As the temperature drops above and below the freezing point this time of year, there are a variety of precipitation types that can occur. Why so much variety, though? It all depends on what the temperature is doing above your head, in the atmosphere, not just at the ground.
Ice Storm Power Line and Tree Damage - Source: NOAA (NWS)
Even in the summer, when rain is the main form of precipitation, if you go high enough up in the atmosphere these summertime raindrops likely began as snow. As the flakes fall to the ground, though, they encounter an above-freezing layer near the ground and melt into liquid raindrops.
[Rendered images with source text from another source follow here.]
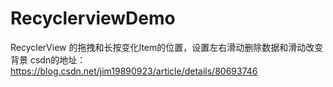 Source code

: # RecyclerviewDemo
RecyclerView 的拖拽和长按变化Item的位置，设置左右滑动删除数据和滑动改变背景
csdn的地址：https://blog.csdn.net/jim19890923/article/details/80693746
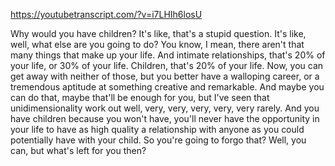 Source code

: https://youtubetranscript.com/?v=i7LHIh6losU

 Why would you have children? It's like, that's a stupid question. It's like, well, what else are you going to do? You know, I mean, there aren't that many things that make up your life. And intimate relationships, that's 20% of your life, or 30% of your life. Children, that's 20% of your life. Now, you can get away with neither of those, but you better have a walloping career, or a tremendous aptitude at something creative and remarkable. And maybe you can do that, maybe that'll be enough for you, but I've seen that unidimensionality work out well, very, very, very, very, very rarely. And you have children because you won't have, you'll never have the opportunity in your life to have as high quality a relationship with anyone as you could potentially have with your child. So you're going to forgo that? Well, you can, but what's left for you then? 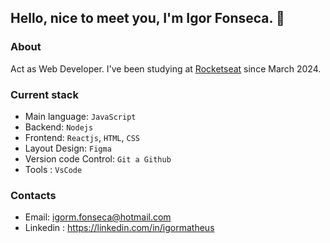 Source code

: ## Hello, nice to meet you, I'm Igor Fonseca. 👋

### About
Act as Web Developer. I've been studying at [Rocketseat](https://rocketseat.com.br) since March 2024.

### Current stack 
- Main language: `JavaScript`
- Backend: `Nodejs`
- Frontend: `Reactjs`, `HTML`, `CSS`
- Layout Design: `Figma` 
- Version code Control: `Git a Github`
- Tools : `VsCode`


### Contacts
- Email: igorm.fonseca@hotmail.com
- Linkedin : https://linkedin.com/in/igormatheus

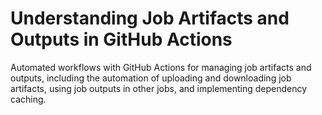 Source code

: # Understanding Job Artifacts and Outputs in GitHub Actions
Automated workflows with GitHub Actions for managing job artifacts and outputs, including the automation of uploading and downloading job artifacts, using job outputs in other jobs, and implementing dependency caching.
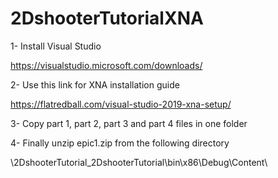 # 2DshooterTutorialXNA
1- Install Visual Studio

https://visualstudio.microsoft.com/downloads/

2- Use this link for XNA installation guide

https://flatredball.com/visual-studio-2019-xna-setup/

3- Copy part 1, part 2, part 3 and part 4 files in one folder

4- Finally unzip epic1.zip from the following directory

\2DshooterTutorial\_2DshooterTutorial\bin\x86\Debug\Content\
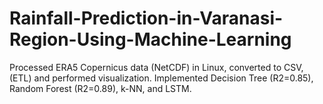 # Rainfall-Prediction-in-Varanasi-Region-Using-Machine-Learning
 Processed ERA5 Copernicus data (NetCDF) in Linux, converted to CSV, (ETL) and performed visualization. Implemented Decision Tree (R2=0.85), Random Forest (R2=0.89), k-NN, and LSTM.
On the other end of the spectrum, snow occurs when the entire depth of the atmosphere, from the cloud layer to the ground, is either below freezing, and/or its wet-bulb temperature never gets above 32°F. The wet-bulb temperature is the temperature a parcel of air would have if it were cooled to the saturation point. As a snowflake falls, if it encounters a layer of air above 32°F, it will start to melt. However, if the surrounding air is not 100% saturated, then the partially-melted snowflake will also start to evaporate. The process of evaporation causes the air immediately surrounding the snowflake to cool to the wet-bulb temperature. Thus, snow can fall at the ground, even when the actual temperature is a bit above freezing, as long as the wet-bulb temperature is 32°F or below.
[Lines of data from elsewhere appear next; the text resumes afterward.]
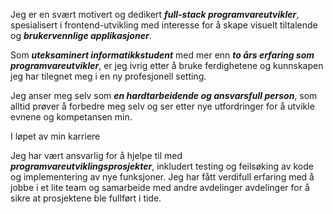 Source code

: <p>
    Jeg er en svært motivert og dedikert <b><i>full-stack programvareutvikler</i></b>, spesialisert i frontend-utvikling med interesse for å skape visuelt tiltalende og <b><i>brukervennlige applikasjoner</i></b>.
    <p>
       Som <b><i>uteksaminert informatikkstudent</i></b> med mer enn <b><i>to års erfaring som programvareutvikler</i></b>, er jeg ivrig etter å bruke ferdighetene og kunnskapen jeg har tilegnet meg i en ny profesjonell setting.
    </p>
    <p>
       Jeg anser meg selv som <b><i>en hardtarbeidende og ansvarsfull person</i></b>, som alltid prøver å forbedre meg selv og ser etter nye utfordringer for å utvikle evnene og kompetansen min.
    </p>
    <p>I løpet av min karriere</p>
    <p>
       Jeg har vært ansvarlig for å hjelpe til med <b><i>programvareutviklingsprosjekter</i></b>, inkludert testing og feilsøking av kode og implementering av nye funksjoner. Jeg har fått verdifull erfaring med å jobbe i et lite team og samarbeide med andre avdelinger
avdelinger for å sikre at prosjektene ble fullført i tide.
    </p>
</p>

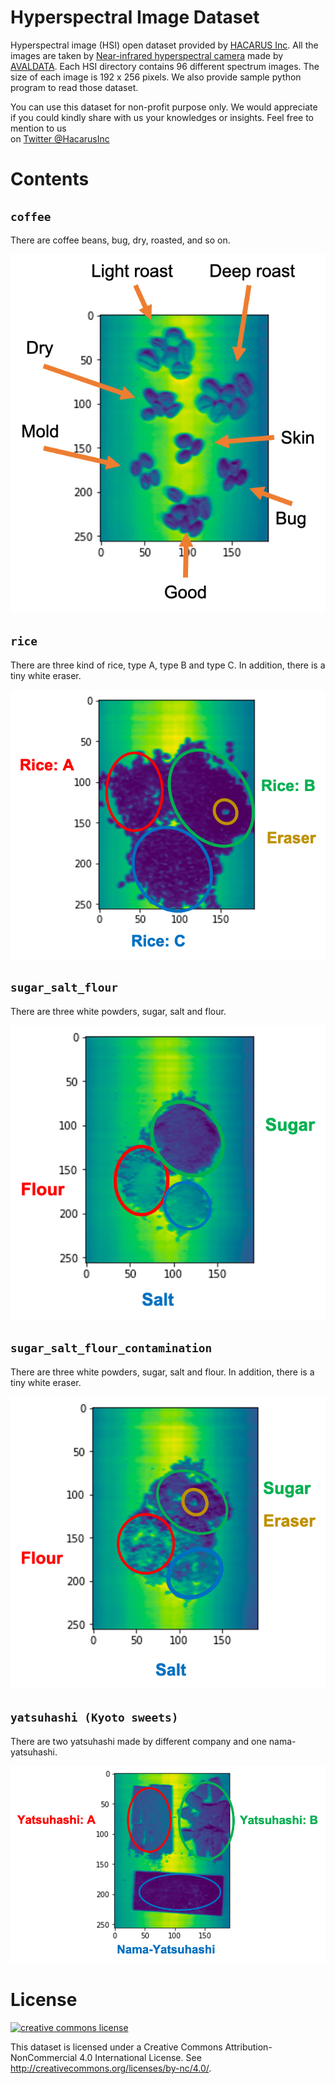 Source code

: # Hyperspectral Image Dataset
Hyperspectral image (HSI) open dataset provided by [HACARUS Inc](https://hacarus.com/).
All the images are taken by [Near-infrared hyperspectral camera](https://www.avaldata.co.jp/products/imaging/item/ahs-u20mir) made by [AVALDATA](http://aval-global.com/). Each HSI directory contains 96 different spectrum images. The size of each image is 192 x 256 pixels. We also provide sample python program to read those dataset.

You can use this dataset for non-profit purpose only. We would appreciate if you could kindly share with us your knowledges or insights. Feel free to mention to us  
on [Twitter @HacarusInc](https://twitter.com/hacarusinc?lang=en)

# Contents

## `coffee` 
There are coffee beans, bug, dry, roasted, and so on.

![coffee](./img/coffee.png)

## `rice`
There are three kind of rice, type A, type B and type C. In addition, there is a tiny white eraser.

![rice](./img/rice.png)

## `sugar_salt_flour`
There are three white powders, sugar, salt and flour.

![sugar_salt_flour](./img/sugar_salt_flour.png)

## `sugar_salt_flour_contamination`
There are three white powders, sugar, salt and flour.
In addition, there is a tiny white eraser.

![sugar_salt_flour_contamination](./img/sugar_salt_flour_contamination.png)

## `yatsuhashi (Kyoto sweets)`
There are two yatsuhashi made by different company and one nama-yatsuhashi.

![yatsuhashi](./img/yatsuhashi.png)

# License
<a rel="license" href="http://creativecommons.org/licenses/by-nc/4.0/"><img alt="creative commons license" style="border-width:0" src="https://i.creativecommons.org/l/by-nc/4.0/88x31.png" /></a><br />

This dataset is licensed under a
Creative Commons Attribution-NonCommercial 4.0 International License. See <http://creativecommons.org/licenses/by-nc/4.0/>.
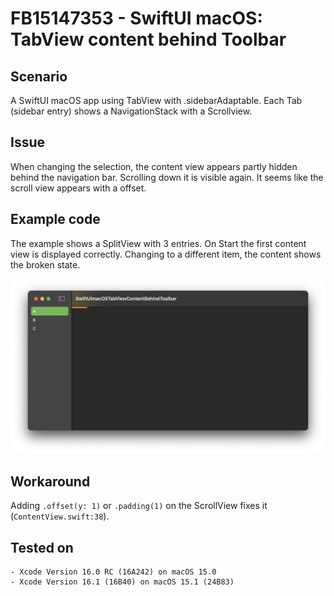 # FB15147353 - SwiftUI macOS: TabView content behind Toolbar

## Scenario

A SwiftUI macOS app using TabView with .sidebarAdaptable. Each Tab (sidebar entry) shows a NavigationStack with a Scrollview.


## Issue

When changing the selection, the content view appears partly hidden behind the navigation bar. Scrolling down it is visible again. It seems like the scroll view appears with a offset.

	
## Example code

The example shows a SplitView with 3 entries. On Start the first content view is displayed correctly. Changing to a different item, the content shows the broken state.

![screenshot](./screenshot.png)  


## Workaround

Adding `.offset(y: 1)` or `.padding(1)` on the ScrollView fixes it (`ContentView.swift:38`).


## Tested on

	- Xcode Version 16.0 RC (16A242) on macOS 15.0
 	- Xcode Version 16.1 (16B40) on macOS 15.1 (24B83)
In cases where there is a warm (above freezing) layer aloft in the atmosphere, however, the other two main types of cold-weather precipitation can fall: sleet and freezing rain. For sleet to occur, there must be a relatively shallow warm layer a few thousand feet above the ground. This warm layer is just deep enough that the snowflakes falling from cloud level have just enough time to melt into raindrops within this layer, but then refreeze into ice pellets as they encounter a below-freezing layer closer to the ground.
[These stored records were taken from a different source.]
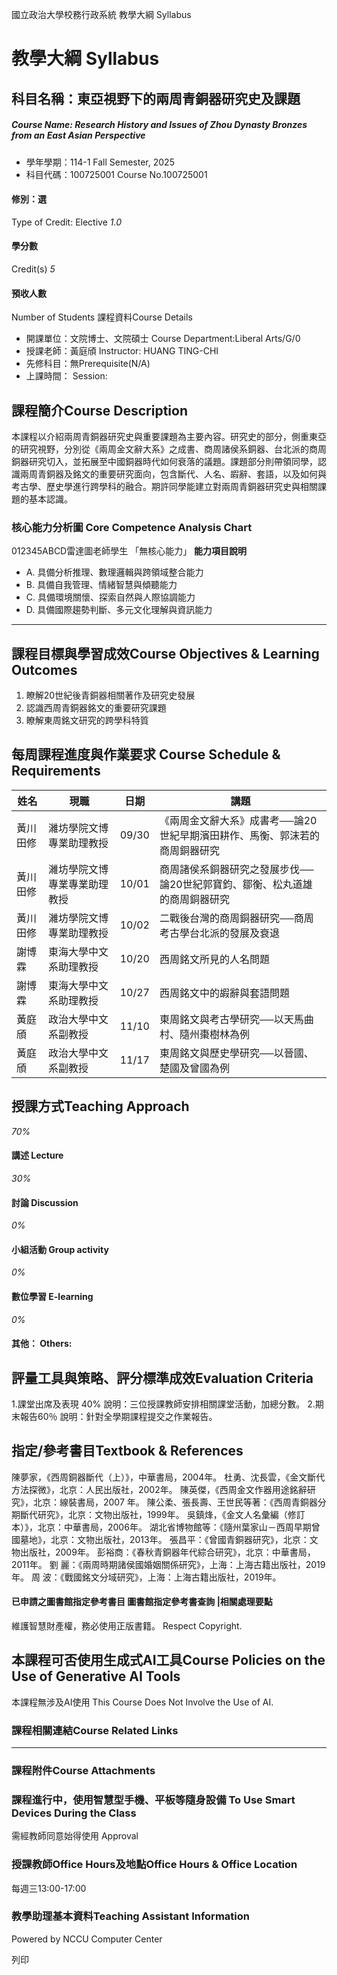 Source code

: 國立政治大學校務行政系統 教學大綱 Syllabus
# 教學大綱 Syllabus
##  科目名稱：東亞視野下的兩周青銅器研究史及課題
#####  Course Name: Research History and Issues of Zhou Dynasty Bronzes from an East Asian Perspective
  * 學年學期：114-1 Fall Semester, 2025 
  * 科目代碼：100725001 Course No.100725001


#### 修別：選
Type of Credit: Elective 
_1.0_
#### 學分數
Credit(s)
_5_
#### 預收人數
Number of Students
課程資料Course Details
  * 開課單位：文院博士、文院碩士 Course Department:Liberal Arts/G/0 
  * 授課老師：黃庭頎 Instructor: HUANG TING-CHI 
  * 先修科目：無Prerequisite(N/A)
  * 上課時間： Session: 


##  課程簡介Course Description
本課程以介紹兩周青銅器研究史與重要課題為主要內容。研究史的部分，側重東亞的研究視野，分別從《兩周金文辭大系》之成書、商周諸侯系銅器、台北派的商周銅器研究切入，並拓展至中國銅器時代如何衰落的議題。課題部分則帶領同學，認識兩周青銅器及銘文的重要研究面向，包含斷代、人名、嘏辭、套語，以及如何與考古學、歷史學進行跨學科的融合。期許同學能建立對兩周青銅器研究史與相關課題的基本認識。
###  核心能力分析圖 Core Competence Analysis Chart
012345ABCD雷達圖老師學生
「無核心能力」 
**能力項目說明**
  * A. 具備分析推理、數理邏輯與跨領域整合能力
  * B. 具備自我管理、情緒智慧與傾聽能力
  * C. 具備環境關懷、探索自然與人際協調能力
  * D. 具備國際趨勢判斷、多元文化理解與資訊能力


* * *
##  課程目標與學習成效Course Objectives & Learning Outcomes 
  1. 瞭解20世紀後青銅器相關著作及研究史發展
  2. 認識西周青銅器銘文的重要研究課題
  3. 瞭解東周銘文研究的跨學科特質


##  每周課程進度與作業要求 Course Schedule & Requirements
**姓名** |  **現職** |  **日期** |  **講題**  
---|---|---|---  
黃川田修 |  濰坊學院文博專業助理教授 |  09/30 |  《兩周金文辭大系》成書考──論20世紀早期濱田耕作、馬衡、郭沫若的商周銅器研究  
黃川田修 |  濰坊學院文博專業專業助理教授 |  10/01 |  商周諸侯系銅器研究之發展步伐──論20世紀郭寶鈞、鄒衡、松丸道雄的商周銅器研究  
黃川田修 |  濰坊學院文博專業助理教授 |  10/02 |  二戰後台灣的商周銅器研究──商周考古學台北派的發展及衰退  
謝博霖 |  東海大學中文系助理教授 |  10/20 |  西周銘文所見的人名問題  
謝博霖 |  東海大學中文系助理教授 |  10/27 |  西周銘文中的嘏辭與套語問題  
黃庭頎 |  政治大學中文系副教授 |  11/10 |  東周銘文與考古學研究──以天馬曲村、隨州棗樹林為例  
黃庭頎 |  政治大學中文系副教授 |  11/17 |  東周銘文與歷史學研究──以晉國、楚國及曾國為例  
##  授課方式Teaching Approach
_70%_
####  講述 Lecture
_30%_
####  討論 Discussion
_0%_
####  小組活動 Group activity
_0%_
####  數位學習 E-learning
_0%_
####  其他： Others:
##  評量工具與策略、評分標準成效Evaluation Criteria
1.課堂出席及表現 40%
說明：三位授課教師安排相關課堂活動，加總分數。
2.期末報告60％
說明：針對全學期課程提交之作業報告。
##  指定/參考書目Textbook & References
陳夢家，《西周銅器斷代（上）》，中華書局，2004年。
杜勇、沈長雲，《金文斷代方法探微》，北京：人民出版社，2002年。
陳英傑，《西周金文作器用途銘辭研究》，北京：線裝書局，2007 年。
陳公柔、張長壽、王世民等著：《西周青銅器分期斷代研究》，北京：文物出版社，1999年。
吳鎮烽，《金文人名彙編（修訂本）》，北京：中華書局，2006年。
湖北省博物館等：《隨州葉家山－西周早期曾國墓地》，北京：文物出版社，2013年。
張昌平：《曾國青銅器研究》，北京：文物出版社，2009年。
彭裕商：《春秋青銅器年代綜合研究》，北京：中華書局，2011年。
劉 麗：《兩周時期諸侯國婚姻關係研究》，上海：上海古籍出版社，2019年。
周 波：《戰國銘文分域研究》，上海：上海古籍出版社，2019年。
####  已申請之圖書館指定參考書目  圖書館指定參考書查詢 |相關處理要點
維護智慧財產權，務必使用正版書籍。 Respect Copyright.
##  本課程可否使用生成式AI工具Course Policies on the Use of Generative AI Tools
本課程無涉及AI使用 This Course Does Not Involve the Use of AI.
###  課程相關連結Course Related Links
* * *
###  課程附件Course Attachments
###  課程進行中，使用智慧型手機、平板等隨身設備 To Use Smart Devices During the Class
需經教師同意始得使用  Approval
###  授課教師Office Hours及地點Office Hours & Office Location
每週三13:00-17:00
###  教學助理基本資料Teaching Assistant Information
Powered by NCCU Computer Center
  
列印
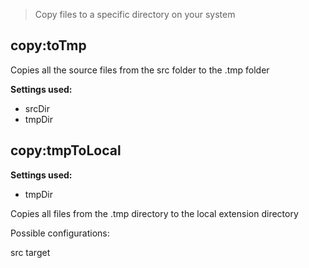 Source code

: > Copy files to a specific directory on your system

## copy:toTmp
Copies all the source files from the src folder to the .tmp folder

**Settings used:**
* srcDir
* tmpDir

## copy:tmpToLocal

**Settings used:**
* tmpDir

Copies all files from the .tmp directory to the local extension directory

Possible configurations:

src
target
For freezing rain to occur, the conditions are similar to those for sleet. The main differences are the depths of the warm and cold layers, with the cold layer near the surface being perhaps as little as 1,000 feet thick. The precipitation starts out as snow at cloud level, melts to rain, and then freezes again only upon contact with the ground or other surfaces. This freezing rain, or glaze, can prove very hazardous to travel. Layers of ice make road conditions very slick and hard to handle while driving. The other threat is downed tree limbs and power lines which cause power outages. As ice accumulates on tree branches and power lines, it adds weight to them. Once the weight is heavy enough, it will cause the branches and power lines to snap.
The University of Wisconsin has a neat link where you can try your hand at “being Mother Nature” and make your own types of winter precipitation by adjusting temperature and humidity throughout a simulated atmosphere.
The different types of cold-weather precipitation, whether it is rain, snow, sleet, or freezing rain, show just how complicated weather forecasting this time of year can be. It depends not just upon the temperature that your backyard thermometer is showing, but also upon what’s going on above your head.